▸ **Goal of the exercise**:
Beneath this instruction is a block of data; output from it exactly the lines that run from the one containing "- Polymorphism" through the one containing "Bu çalışmada Python", inclusive.

[[ Data to examine open ]]

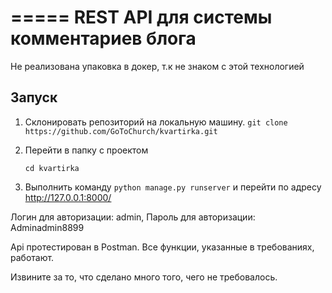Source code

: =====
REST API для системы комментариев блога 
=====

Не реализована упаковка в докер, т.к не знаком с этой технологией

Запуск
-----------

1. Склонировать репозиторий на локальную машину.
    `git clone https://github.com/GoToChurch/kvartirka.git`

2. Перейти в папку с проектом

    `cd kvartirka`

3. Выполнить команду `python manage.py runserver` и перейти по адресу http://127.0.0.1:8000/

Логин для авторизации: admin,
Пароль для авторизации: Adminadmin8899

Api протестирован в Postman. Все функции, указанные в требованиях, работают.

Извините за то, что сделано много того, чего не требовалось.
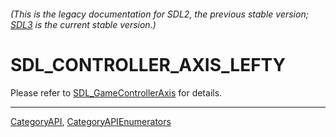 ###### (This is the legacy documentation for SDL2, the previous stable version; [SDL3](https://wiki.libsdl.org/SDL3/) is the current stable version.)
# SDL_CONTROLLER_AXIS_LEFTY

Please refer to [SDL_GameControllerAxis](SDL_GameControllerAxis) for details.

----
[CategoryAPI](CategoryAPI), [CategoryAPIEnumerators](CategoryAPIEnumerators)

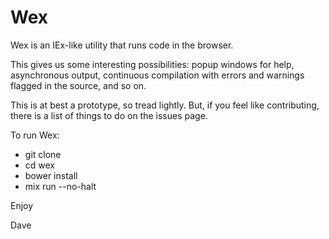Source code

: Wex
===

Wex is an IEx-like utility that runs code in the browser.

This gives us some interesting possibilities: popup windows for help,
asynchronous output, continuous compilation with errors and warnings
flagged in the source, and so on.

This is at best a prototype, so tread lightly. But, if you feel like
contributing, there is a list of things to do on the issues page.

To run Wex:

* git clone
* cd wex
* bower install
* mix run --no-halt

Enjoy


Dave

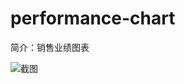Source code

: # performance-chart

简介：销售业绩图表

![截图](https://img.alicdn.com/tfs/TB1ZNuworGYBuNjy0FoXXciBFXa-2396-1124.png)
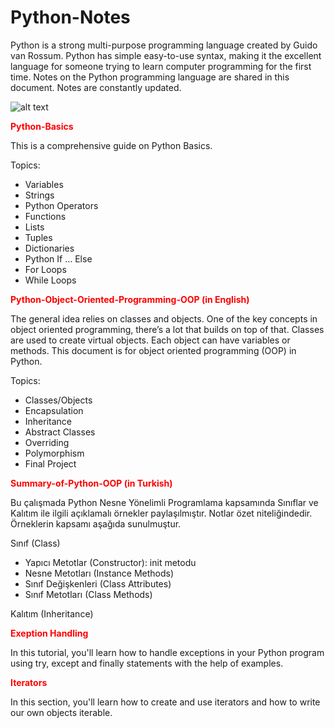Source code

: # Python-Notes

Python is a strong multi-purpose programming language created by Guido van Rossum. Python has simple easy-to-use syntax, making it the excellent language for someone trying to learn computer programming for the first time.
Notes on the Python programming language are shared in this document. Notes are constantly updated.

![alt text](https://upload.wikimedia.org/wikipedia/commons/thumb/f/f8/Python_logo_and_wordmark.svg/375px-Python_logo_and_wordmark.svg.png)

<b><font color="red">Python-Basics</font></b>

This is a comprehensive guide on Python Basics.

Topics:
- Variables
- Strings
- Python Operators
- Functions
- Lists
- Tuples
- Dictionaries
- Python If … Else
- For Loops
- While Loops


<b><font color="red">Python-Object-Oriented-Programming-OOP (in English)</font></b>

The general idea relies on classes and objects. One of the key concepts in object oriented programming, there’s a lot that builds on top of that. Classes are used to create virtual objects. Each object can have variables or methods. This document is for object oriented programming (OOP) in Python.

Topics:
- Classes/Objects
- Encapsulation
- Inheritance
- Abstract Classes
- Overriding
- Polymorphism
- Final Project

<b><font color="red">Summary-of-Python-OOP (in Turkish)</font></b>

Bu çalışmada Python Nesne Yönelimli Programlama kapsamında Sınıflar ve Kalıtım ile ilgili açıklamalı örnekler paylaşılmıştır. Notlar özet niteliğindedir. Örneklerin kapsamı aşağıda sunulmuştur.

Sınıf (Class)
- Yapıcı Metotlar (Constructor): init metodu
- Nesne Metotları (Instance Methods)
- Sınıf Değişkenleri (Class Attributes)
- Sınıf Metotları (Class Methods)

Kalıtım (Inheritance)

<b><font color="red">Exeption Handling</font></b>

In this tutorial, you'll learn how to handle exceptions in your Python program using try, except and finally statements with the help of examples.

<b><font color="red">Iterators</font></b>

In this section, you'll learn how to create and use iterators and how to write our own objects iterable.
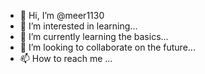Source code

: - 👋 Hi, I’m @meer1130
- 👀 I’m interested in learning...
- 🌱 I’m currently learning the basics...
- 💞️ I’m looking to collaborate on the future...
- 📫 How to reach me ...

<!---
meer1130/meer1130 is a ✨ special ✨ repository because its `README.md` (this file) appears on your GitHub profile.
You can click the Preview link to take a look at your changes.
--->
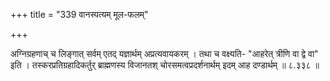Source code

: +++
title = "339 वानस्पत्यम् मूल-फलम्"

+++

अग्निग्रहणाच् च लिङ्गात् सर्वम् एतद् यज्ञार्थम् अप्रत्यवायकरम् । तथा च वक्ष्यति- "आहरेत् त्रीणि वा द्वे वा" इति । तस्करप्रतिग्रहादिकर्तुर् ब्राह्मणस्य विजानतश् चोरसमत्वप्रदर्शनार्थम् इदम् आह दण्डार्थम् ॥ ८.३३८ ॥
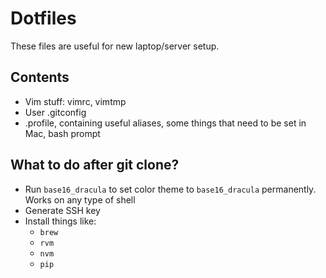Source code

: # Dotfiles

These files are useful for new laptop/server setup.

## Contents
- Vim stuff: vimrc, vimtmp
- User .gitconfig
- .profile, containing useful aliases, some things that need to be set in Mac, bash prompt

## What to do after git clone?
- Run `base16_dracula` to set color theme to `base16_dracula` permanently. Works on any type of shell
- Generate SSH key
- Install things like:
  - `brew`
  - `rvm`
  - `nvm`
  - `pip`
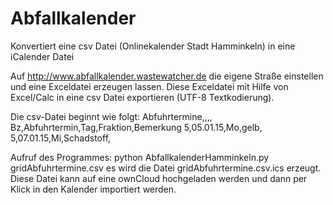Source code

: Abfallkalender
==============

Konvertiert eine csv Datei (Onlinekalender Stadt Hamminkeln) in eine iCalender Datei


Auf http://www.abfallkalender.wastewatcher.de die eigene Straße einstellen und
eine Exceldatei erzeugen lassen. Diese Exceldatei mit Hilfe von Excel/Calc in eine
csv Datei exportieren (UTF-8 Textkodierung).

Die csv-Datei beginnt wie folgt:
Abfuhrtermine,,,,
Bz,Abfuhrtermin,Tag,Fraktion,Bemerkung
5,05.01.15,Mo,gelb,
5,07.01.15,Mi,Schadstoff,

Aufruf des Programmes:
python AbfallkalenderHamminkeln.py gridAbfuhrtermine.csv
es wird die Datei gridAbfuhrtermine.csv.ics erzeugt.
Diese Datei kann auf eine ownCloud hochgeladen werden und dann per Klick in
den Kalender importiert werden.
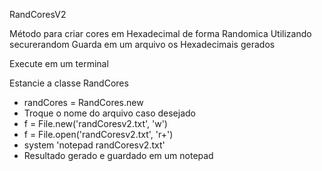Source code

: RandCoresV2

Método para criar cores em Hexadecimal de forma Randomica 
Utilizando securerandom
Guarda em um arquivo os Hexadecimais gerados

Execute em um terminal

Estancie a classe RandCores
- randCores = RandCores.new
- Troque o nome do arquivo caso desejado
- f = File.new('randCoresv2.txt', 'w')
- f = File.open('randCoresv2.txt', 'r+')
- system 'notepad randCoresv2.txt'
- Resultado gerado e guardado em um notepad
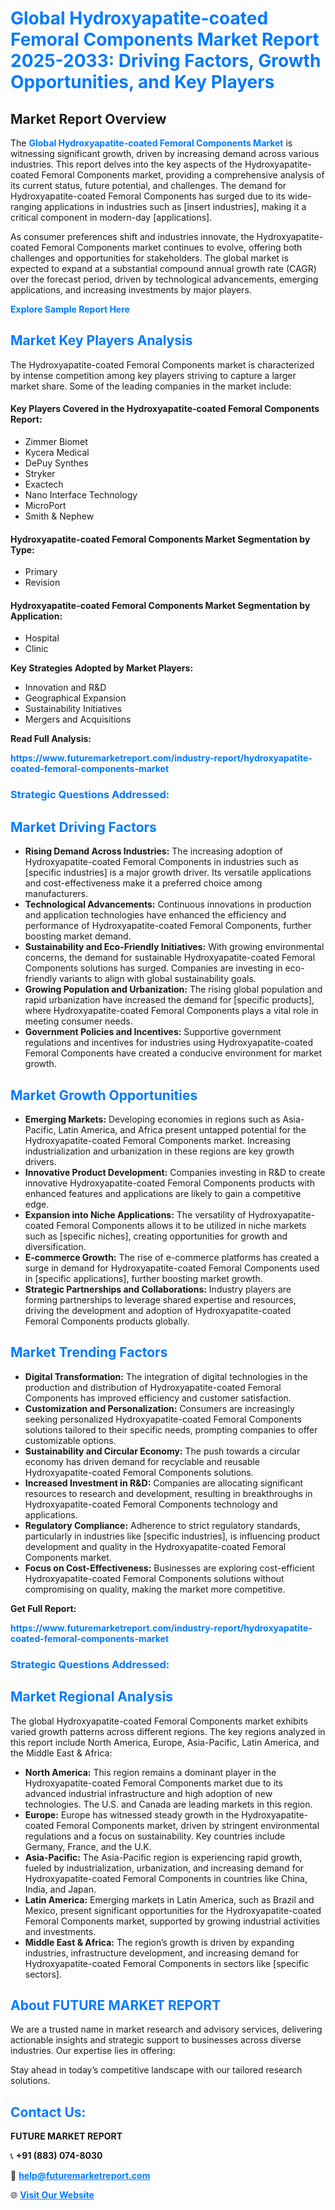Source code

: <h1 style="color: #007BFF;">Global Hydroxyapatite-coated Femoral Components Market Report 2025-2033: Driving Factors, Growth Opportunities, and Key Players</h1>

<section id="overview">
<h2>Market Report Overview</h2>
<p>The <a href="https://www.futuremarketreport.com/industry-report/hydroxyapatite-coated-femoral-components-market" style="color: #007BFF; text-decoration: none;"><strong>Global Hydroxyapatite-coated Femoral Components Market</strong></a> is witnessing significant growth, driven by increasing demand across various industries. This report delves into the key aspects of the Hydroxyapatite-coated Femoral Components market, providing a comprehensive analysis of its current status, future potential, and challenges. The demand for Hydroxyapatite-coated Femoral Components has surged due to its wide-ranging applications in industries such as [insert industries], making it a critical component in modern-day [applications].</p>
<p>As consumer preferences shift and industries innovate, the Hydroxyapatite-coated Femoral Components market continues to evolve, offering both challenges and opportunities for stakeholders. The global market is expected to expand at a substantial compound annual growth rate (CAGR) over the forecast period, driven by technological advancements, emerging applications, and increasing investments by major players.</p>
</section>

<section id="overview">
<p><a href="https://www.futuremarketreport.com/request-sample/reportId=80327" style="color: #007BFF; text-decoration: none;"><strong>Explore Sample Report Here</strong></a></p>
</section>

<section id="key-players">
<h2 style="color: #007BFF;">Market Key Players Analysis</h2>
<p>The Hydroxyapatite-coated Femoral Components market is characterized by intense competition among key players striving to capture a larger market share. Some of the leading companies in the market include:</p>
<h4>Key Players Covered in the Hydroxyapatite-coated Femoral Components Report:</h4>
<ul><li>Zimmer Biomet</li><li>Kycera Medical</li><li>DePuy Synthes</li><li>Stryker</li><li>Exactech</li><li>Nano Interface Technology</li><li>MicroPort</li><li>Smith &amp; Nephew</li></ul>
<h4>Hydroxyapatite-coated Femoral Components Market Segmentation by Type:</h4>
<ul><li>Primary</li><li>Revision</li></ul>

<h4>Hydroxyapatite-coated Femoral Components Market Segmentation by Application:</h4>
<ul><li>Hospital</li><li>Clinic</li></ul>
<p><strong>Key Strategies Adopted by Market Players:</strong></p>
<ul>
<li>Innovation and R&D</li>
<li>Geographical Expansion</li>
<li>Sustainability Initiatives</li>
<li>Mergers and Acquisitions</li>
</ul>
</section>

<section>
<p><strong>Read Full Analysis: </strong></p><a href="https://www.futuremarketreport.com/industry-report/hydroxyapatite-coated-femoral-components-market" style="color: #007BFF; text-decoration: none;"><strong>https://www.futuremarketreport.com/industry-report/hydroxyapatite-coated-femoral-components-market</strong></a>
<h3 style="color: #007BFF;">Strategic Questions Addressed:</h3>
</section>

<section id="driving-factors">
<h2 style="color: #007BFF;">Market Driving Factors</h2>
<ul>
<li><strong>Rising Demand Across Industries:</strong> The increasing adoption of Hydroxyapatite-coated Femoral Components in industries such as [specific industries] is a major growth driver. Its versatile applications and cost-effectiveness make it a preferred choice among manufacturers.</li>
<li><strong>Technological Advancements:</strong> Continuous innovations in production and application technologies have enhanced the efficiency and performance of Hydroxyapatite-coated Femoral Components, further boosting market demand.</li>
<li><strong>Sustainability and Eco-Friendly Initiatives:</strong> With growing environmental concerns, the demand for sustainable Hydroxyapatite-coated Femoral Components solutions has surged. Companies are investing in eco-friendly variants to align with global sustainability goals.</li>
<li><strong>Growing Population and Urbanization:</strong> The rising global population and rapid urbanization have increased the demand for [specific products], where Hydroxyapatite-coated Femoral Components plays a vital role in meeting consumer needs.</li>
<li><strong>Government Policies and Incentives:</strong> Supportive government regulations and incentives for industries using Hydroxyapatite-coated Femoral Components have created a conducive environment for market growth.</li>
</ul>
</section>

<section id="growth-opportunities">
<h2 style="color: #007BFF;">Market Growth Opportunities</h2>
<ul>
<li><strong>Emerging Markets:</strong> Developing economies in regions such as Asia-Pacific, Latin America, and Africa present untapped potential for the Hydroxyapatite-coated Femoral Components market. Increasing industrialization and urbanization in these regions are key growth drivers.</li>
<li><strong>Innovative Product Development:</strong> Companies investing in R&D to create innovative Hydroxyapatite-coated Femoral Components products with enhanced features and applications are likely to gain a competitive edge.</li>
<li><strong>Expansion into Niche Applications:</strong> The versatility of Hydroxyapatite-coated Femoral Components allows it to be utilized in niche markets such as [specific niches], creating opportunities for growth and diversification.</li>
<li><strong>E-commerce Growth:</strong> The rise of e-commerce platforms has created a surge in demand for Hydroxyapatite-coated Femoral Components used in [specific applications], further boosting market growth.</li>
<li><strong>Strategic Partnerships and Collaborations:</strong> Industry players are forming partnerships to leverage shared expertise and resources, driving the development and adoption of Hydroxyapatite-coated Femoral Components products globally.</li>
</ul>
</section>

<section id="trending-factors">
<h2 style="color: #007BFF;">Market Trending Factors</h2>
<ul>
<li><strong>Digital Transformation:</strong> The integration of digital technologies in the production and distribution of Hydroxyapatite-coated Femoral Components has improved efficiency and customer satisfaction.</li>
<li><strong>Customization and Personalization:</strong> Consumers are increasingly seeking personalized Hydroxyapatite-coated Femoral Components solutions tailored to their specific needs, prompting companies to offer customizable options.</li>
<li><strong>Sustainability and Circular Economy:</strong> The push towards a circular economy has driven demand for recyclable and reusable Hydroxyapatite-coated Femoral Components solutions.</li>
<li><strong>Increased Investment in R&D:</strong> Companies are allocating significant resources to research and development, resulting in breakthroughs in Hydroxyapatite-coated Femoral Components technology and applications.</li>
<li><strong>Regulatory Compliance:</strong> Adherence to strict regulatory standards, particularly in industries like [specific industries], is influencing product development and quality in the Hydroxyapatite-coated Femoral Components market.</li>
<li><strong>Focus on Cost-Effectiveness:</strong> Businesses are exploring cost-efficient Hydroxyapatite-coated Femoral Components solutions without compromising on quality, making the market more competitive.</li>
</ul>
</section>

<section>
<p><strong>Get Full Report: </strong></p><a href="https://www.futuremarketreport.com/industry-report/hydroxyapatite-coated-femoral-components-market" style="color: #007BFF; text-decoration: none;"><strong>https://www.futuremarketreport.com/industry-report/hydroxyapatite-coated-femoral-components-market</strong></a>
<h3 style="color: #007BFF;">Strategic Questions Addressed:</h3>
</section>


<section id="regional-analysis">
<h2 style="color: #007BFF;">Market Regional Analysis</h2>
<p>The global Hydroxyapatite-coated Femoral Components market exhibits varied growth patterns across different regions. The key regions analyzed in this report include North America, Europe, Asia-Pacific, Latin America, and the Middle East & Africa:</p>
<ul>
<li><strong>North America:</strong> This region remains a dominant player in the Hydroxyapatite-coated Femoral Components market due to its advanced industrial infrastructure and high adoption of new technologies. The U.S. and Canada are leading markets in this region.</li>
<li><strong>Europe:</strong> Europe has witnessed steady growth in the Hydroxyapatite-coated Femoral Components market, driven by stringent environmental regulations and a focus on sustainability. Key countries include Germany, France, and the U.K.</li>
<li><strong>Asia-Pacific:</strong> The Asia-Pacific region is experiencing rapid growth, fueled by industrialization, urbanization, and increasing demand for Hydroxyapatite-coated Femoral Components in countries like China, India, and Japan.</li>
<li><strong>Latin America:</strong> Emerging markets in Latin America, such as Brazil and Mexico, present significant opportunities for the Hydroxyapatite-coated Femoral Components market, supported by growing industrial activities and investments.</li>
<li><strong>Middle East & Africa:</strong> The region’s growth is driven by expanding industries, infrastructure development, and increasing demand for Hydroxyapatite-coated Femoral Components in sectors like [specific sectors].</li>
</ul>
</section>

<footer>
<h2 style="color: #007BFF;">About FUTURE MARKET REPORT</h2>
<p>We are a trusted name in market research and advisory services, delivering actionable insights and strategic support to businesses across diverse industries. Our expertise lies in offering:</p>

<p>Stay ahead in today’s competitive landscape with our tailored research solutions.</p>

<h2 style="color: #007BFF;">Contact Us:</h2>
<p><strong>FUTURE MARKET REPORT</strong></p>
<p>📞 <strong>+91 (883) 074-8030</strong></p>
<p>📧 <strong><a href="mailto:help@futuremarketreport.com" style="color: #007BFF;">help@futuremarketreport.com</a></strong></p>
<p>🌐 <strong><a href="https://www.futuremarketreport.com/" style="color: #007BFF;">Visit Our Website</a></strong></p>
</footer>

[[ Data to examine closed ]]

▸ **Task output**:
- Polymorphism
- Final Project

<b><font color="red">Summary-of-Python-OOP (in Turkish)</font></b>

Bu çalışmada Python Nesne Yönelimli Programlama kapsamında Sınıflar ve Kalıtım ile ilgili açıklamalı örnekler paylaşılmıştır. Notlar özet niteliğindedir. Örneklerin kapsamı aşağıda sunulmuştur.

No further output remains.